The US DoJ recently released guidance on running vulnerability disclosure programs (aka bug bounties). The document is nothing earth shattering, but does provide some free advice to organizations considering such programs.
Rendition’s advice to organizations considering a bug bounty program? Think VERY carefully about how it will impact your monitoring and detection strategies. People looking for bugs will create noise in your network – a lot of it. And the noise will look like attacks, because technically they ARE attacks. How will you separate this non-malicious attack traffic from real attack traffic you should be concerned about?
Whitelisting authorized tester IP addresses is one possibility, but that increases the overall burden (and may not be reliable since many testers do not have static IP addresses). One of the ideas of a bounty program is that a researcher will find the bug and report it to you before an attacker exploits it. Unlike a normal penetration test, where code may be tested pre-release, this is simply not the case. Attackers and bounty hunters are testing your applications simultaneously.
You don’t have to pay people to test your applications, someone (probably a criminal) is already doing it for free (well, technically they are going to try to steal from you). Gone are the days when we can assume any security program can keep attackers out 100% of the time. We have to assume that attackers will compromise the network and take action when they do. Of course, taking action requires that you detect the issue in the first place.
To detect intrusions and minimize down time, you need real time monitoring. Rendition Infosec runs a 24×7 security operations center to provide such monitoring to clients.

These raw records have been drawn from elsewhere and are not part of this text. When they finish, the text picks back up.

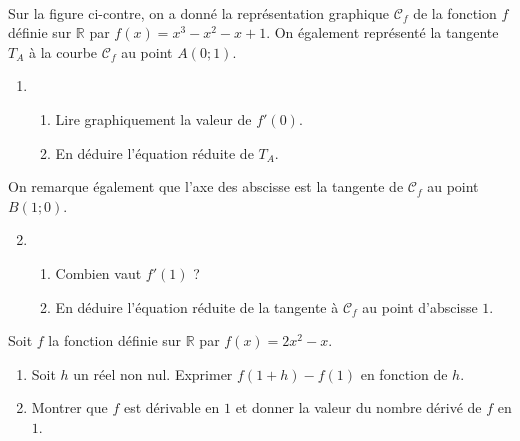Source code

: \documentclass[11pt]{article}
\begin{document}
\begin{exo}~\\
  \begin{minipage}{.5\textwidth}
    Sur la figure ci-contre, on a donné la représentation graphique $\mathcal
    C_f$ de la
    fonction $f$ définie sur $\mathbb{R}$ par $f(x) = x^3-x^2-x+1$. On également
    représenté la tangente $T_A$ à la courbe $\mathcal C_f$ au point $A(0; 1)$.
    \begin{enumerate}
      \item \begin{enumerate}
          \item Lire graphiquement la valeur de $f'(0)$.
          \item En déduire l'équation réduite de $T_A$.
        \end{enumerate}
    \end{enumerate}
    On remarque également que l'axe des abscisse est la tangente de $\mathcal
    C_f$ au point $B(1; 0)$.
    \begin{enumerate}
        \setcounter{enumi}{1}
      \item \begin{enumerate}
          \item Combien vaut $f'(1)$ ?
          \item En déduire l'équation réduite de la tangente à $\mathcal C_f$ au
            point d'abscisse $1$.
        \end{enumerate}
    \end{enumerate}
  \end{minipage}
  \begin{minipage}{.5\textwidth}
\begin{center}
\end{center}
  \end{minipage}
\end{exo}

\vspace{1cm}
\setcounter{exo}{0}
\begin{exo}
  Soit $f$ la fonction définie sur $\mathbb{R}$ par $f(x) = 2x^2-x$.
  \begin{enumerate}
    \item Soit $h$ un réel non nul. Exprimer $f(1+h)-f(1)$ en fonction de $h$.
    \item Montrer que $f$ est dérivable en $1$ et donner la valeur du nombre
      dérivé de $f$ en $1$.
  \end{enumerate}
\end{exo}
\end{document}
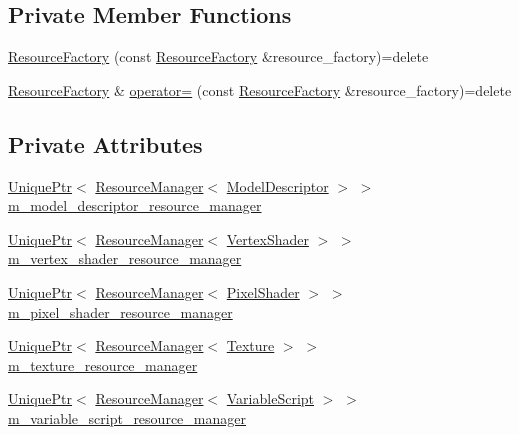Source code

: \subsection*{Private Member Functions}
\begin{DoxyCompactItemize}
\item 
\hyperlink{classmage_1_1_resource_factory_ac2d236ed7dc16f4ab87d9d8e95d78a94}{Resource\+Factory} (const \hyperlink{classmage_1_1_resource_factory}{Resource\+Factory} \&resource\+\_\+factory)=delete
\item 
\hyperlink{classmage_1_1_resource_factory}{Resource\+Factory} \& \hyperlink{classmage_1_1_resource_factory_a1a99724dd744fde5ce2a1488966b30d0}{operator=} (const \hyperlink{classmage_1_1_resource_factory}{Resource\+Factory} \&resource\+\_\+factory)=delete
\end{DoxyCompactItemize}
\subsection*{Private Attributes}
\begin{DoxyCompactItemize}
\item 
\hyperlink{namespacemage_a8c307fbcc33bce9b7f2aa4c26c3b95cf}{Unique\+Ptr}$<$ \hyperlink{classmage_1_1_resource_manager}{Resource\+Manager}$<$ \hyperlink{classmage_1_1_model_descriptor}{Model\+Descriptor} $>$ $>$ \hyperlink{classmage_1_1_resource_factory_a1e545bdec29a028ae913761f40d94c4c}{m\+\_\+model\+\_\+descriptor\+\_\+resource\+\_\+manager}
\item 
\hyperlink{namespacemage_a8c307fbcc33bce9b7f2aa4c26c3b95cf}{Unique\+Ptr}$<$ \hyperlink{classmage_1_1_resource_manager}{Resource\+Manager}$<$ \hyperlink{classmage_1_1_vertex_shader}{Vertex\+Shader} $>$ $>$ \hyperlink{classmage_1_1_resource_factory_ade034e4c307e9df35e4275329373a2b7}{m\+\_\+vertex\+\_\+shader\+\_\+resource\+\_\+manager}
\item 
\hyperlink{namespacemage_a8c307fbcc33bce9b7f2aa4c26c3b95cf}{Unique\+Ptr}$<$ \hyperlink{classmage_1_1_resource_manager}{Resource\+Manager}$<$ \hyperlink{classmage_1_1_pixel_shader}{Pixel\+Shader} $>$ $>$ \hyperlink{classmage_1_1_resource_factory_affcd4a93cd82979beca8c7daab7c3501}{m\+\_\+pixel\+\_\+shader\+\_\+resource\+\_\+manager}
\item 
\hyperlink{namespacemage_a8c307fbcc33bce9b7f2aa4c26c3b95cf}{Unique\+Ptr}$<$ \hyperlink{classmage_1_1_resource_manager}{Resource\+Manager}$<$ \hyperlink{classmage_1_1_texture}{Texture} $>$ $>$ \hyperlink{classmage_1_1_resource_factory_a88e236e06faf339e2889bed8b817a196}{m\+\_\+texture\+\_\+resource\+\_\+manager}
\item 
\hyperlink{namespacemage_a8c307fbcc33bce9b7f2aa4c26c3b95cf}{Unique\+Ptr}$<$ \hyperlink{classmage_1_1_resource_manager}{Resource\+Manager}$<$ \hyperlink{classmage_1_1_variable_script}{Variable\+Script} $>$ $>$ \hyperlink{classmage_1_1_resource_factory_a51fe3cfa759588f7c740762abb8efc4f}{m\+\_\+variable\+\_\+script\+\_\+resource\+\_\+manager}
\end{DoxyCompactItemize}


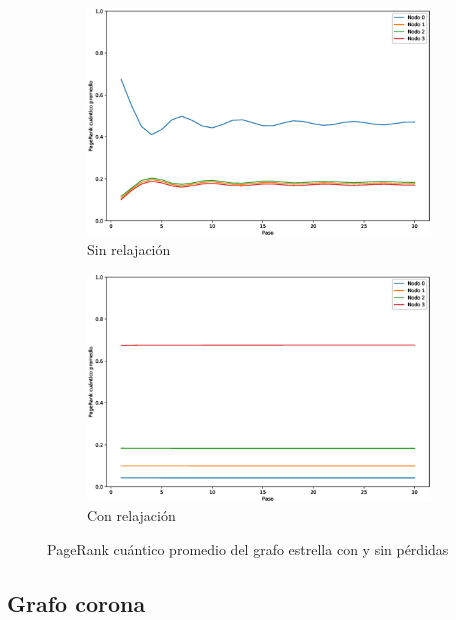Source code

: \begin{figure}[H]
    \centering
    \begin{subfigure}[m]{0.9\textwidth}
        \centering
        \includegraphics[width=0.9\linewidth]{img/star-mean-lossless.eps}
        \caption{Sin relajación}
    \end{subfigure}
    \begin{subfigure}[m]{0.9\textwidth}
        \centering
        \includegraphics[width=0.9\linewidth]{img/star-mean-lossy.eps}
        \caption{Con relajación}
    \end{subfigure}
    \caption[PageRank cuántico promedio del grafo estrella con y sin pérdidas]{PageRank cuántico promedio del grafo estrella con y sin pérdidas}
    \label{fig:meanstarlossy}
\end{figure}

\subsection{Grafo corona}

If you are considering a bug bounty program in lieu of monitoring, contact us first. Rendition can usually get you started on a monitoring program in an operational expenditure range (without the need for capital expenditure budgeting).
If you already have an active monitoring program and are considering a bug bounty program, talk to those actually doing the monitoring and figure out how the bug bounty program will impact your security. Every customer we’ve worked with who implemented a bug bounty program reported experiencing challenges that were not considered before the start of the program. While a company that specializes in bug bounties can help you work through some of those challenges, remember that they are not an unbiased party – their #1 goal is to sell you on their service.
There are a number of other concerns about bug bounty programs that we could probably write a book on. For this post, we’ve chosen to highlight what we consider to be the most critical consideration – how your program will impact your security monitoring.